■ Collected data:
*** Block opens ***
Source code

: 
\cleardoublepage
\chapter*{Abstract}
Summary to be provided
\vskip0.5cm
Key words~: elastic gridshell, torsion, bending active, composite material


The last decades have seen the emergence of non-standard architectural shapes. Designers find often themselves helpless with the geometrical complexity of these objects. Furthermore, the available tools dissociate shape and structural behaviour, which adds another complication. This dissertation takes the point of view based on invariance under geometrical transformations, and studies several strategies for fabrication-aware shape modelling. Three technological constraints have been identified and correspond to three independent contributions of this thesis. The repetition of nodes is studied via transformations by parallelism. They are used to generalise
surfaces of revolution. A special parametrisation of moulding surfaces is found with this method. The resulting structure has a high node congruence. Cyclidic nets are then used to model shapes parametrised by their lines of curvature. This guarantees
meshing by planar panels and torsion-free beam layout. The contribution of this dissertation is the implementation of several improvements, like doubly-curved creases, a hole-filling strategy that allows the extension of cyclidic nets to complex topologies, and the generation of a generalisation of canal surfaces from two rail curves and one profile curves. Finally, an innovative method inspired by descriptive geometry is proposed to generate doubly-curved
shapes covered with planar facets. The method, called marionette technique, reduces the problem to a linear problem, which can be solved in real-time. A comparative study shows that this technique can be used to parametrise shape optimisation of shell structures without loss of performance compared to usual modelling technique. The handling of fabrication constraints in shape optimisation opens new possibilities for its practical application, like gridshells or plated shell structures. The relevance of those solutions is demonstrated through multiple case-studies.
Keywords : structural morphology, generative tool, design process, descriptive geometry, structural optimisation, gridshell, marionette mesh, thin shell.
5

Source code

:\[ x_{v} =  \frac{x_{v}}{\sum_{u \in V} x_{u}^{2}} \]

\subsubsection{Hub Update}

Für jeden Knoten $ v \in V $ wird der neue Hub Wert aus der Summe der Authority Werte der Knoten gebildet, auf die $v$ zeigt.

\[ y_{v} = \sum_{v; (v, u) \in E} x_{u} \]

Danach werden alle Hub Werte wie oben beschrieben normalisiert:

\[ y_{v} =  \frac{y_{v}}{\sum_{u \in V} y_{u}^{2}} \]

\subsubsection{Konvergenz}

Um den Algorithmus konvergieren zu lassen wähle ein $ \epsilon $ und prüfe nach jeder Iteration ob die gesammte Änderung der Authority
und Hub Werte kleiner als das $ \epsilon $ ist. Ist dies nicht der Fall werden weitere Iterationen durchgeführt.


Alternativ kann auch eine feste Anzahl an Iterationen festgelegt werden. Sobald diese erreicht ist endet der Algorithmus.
*** Block closes ***
*** Block opens ***
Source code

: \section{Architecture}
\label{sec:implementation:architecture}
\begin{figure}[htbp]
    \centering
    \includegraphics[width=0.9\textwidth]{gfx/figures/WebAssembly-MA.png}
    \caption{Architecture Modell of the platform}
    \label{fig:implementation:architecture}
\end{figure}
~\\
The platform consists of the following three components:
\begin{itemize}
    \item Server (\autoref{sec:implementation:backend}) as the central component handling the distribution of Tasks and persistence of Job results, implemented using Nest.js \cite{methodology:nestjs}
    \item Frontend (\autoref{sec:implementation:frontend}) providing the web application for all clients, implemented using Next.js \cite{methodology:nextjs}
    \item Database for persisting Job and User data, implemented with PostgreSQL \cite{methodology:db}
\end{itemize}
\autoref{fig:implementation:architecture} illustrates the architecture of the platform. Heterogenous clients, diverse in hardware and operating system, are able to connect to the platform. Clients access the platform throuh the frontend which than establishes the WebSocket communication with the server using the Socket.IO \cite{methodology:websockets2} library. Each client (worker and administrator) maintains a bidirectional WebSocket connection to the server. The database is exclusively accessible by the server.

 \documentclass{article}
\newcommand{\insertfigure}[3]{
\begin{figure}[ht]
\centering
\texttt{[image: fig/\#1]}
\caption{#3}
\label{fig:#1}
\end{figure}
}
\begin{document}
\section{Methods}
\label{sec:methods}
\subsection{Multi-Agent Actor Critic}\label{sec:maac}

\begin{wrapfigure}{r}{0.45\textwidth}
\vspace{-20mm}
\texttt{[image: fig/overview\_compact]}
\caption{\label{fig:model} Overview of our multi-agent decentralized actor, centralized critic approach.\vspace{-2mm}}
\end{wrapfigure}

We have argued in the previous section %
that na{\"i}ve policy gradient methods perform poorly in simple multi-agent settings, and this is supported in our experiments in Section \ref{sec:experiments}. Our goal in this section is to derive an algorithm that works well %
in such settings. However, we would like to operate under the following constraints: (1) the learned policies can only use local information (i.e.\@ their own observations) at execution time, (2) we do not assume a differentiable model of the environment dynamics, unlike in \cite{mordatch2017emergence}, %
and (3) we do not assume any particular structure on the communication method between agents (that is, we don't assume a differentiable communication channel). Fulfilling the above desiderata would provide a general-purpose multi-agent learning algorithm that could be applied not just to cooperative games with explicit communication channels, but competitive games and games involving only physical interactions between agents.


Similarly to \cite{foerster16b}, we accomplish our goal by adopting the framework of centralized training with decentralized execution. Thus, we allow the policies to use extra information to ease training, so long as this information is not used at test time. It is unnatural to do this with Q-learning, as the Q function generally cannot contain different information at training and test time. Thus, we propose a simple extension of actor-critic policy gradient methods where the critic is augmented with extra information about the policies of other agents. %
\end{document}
*** Block closes ***
*** Block opens ***
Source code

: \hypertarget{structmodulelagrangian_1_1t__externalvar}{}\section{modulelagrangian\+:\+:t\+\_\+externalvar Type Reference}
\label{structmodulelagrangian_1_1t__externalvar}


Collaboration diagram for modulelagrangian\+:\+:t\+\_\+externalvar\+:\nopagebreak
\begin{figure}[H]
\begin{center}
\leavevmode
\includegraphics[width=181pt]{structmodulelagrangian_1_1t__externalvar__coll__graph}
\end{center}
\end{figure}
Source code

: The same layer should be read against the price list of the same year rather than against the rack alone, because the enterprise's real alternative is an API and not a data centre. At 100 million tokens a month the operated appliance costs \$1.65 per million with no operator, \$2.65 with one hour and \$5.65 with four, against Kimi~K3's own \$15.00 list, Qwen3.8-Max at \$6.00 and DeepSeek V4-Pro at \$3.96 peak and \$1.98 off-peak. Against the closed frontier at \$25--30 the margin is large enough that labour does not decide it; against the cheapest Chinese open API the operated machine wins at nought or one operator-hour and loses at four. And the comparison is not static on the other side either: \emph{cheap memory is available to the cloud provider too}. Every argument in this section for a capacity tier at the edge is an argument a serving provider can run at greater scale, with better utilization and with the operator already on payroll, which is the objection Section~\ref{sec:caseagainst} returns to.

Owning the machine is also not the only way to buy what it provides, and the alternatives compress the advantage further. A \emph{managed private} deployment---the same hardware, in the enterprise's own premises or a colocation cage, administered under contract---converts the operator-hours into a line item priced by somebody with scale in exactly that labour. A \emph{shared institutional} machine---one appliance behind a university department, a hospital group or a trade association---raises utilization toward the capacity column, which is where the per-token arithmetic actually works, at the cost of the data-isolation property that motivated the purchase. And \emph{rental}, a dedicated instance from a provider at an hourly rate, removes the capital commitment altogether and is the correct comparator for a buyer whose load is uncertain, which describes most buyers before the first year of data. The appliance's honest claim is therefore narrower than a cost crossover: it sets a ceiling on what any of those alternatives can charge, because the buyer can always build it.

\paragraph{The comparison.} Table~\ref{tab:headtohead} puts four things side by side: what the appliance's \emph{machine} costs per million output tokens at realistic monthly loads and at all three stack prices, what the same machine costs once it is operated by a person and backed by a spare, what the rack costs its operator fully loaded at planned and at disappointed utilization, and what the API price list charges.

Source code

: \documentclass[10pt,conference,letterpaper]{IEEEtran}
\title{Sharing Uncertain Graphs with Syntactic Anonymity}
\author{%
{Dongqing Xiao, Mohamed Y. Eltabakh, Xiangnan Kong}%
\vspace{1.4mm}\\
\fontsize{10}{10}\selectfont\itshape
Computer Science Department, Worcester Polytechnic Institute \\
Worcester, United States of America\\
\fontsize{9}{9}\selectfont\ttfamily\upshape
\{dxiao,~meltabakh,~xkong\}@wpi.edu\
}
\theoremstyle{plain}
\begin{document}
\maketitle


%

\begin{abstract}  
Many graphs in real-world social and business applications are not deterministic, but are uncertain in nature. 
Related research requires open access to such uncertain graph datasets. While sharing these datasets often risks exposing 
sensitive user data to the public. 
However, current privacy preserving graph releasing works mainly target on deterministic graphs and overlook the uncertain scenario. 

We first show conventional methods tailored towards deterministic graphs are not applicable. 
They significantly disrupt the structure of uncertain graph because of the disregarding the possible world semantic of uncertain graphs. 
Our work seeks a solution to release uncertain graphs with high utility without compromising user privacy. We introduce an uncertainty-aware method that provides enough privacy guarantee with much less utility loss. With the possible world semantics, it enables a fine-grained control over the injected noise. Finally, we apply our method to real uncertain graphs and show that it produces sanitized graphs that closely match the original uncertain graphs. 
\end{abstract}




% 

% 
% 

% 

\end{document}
*** Block closes ***
Filter the data above, keeping only lines that include the string "list".

: The same layer should be read against the price list of the same year rather than against the rack alone, because the enterprise's real alternative is an API and not a data centre. At 100 million tokens a month the operated appliance costs \$1.65 per million with no operator, \$2.65 with one hour and \$5.65 with four, against Kimi~K3's own \$15.00 list, Qwen3.8-Max at \$6.00 and DeepSeek V4-Pro at \$3.96 peak and \$1.98 off-peak. Against the closed frontier at \$25--30 the margin is large enough that labour does not decide it; against the cheapest Chinese open API the operated machine wins at nought or one operator-hour and loses at four. And the comparison is not static on the other side either: \emph{cheap memory is available to the cloud provider too}. Every argument in this section for a capacity tier at the edge is an argument a serving provider can run at greater scale, with better utilization and with the operator already on payroll, which is the objection Section~\ref{sec:caseagainst} returns to.
\paragraph{The comparison.} Table~\ref{tab:headtohead} puts four things side by side: what the appliance's \emph{machine} costs per million output tokens at realistic monthly loads and at all three stack prices, what the same machine costs once it is operated by a person and backed by a spare, what the rack costs its operator fully loaded at planned and at disappointed utilization, and what the API price list charges.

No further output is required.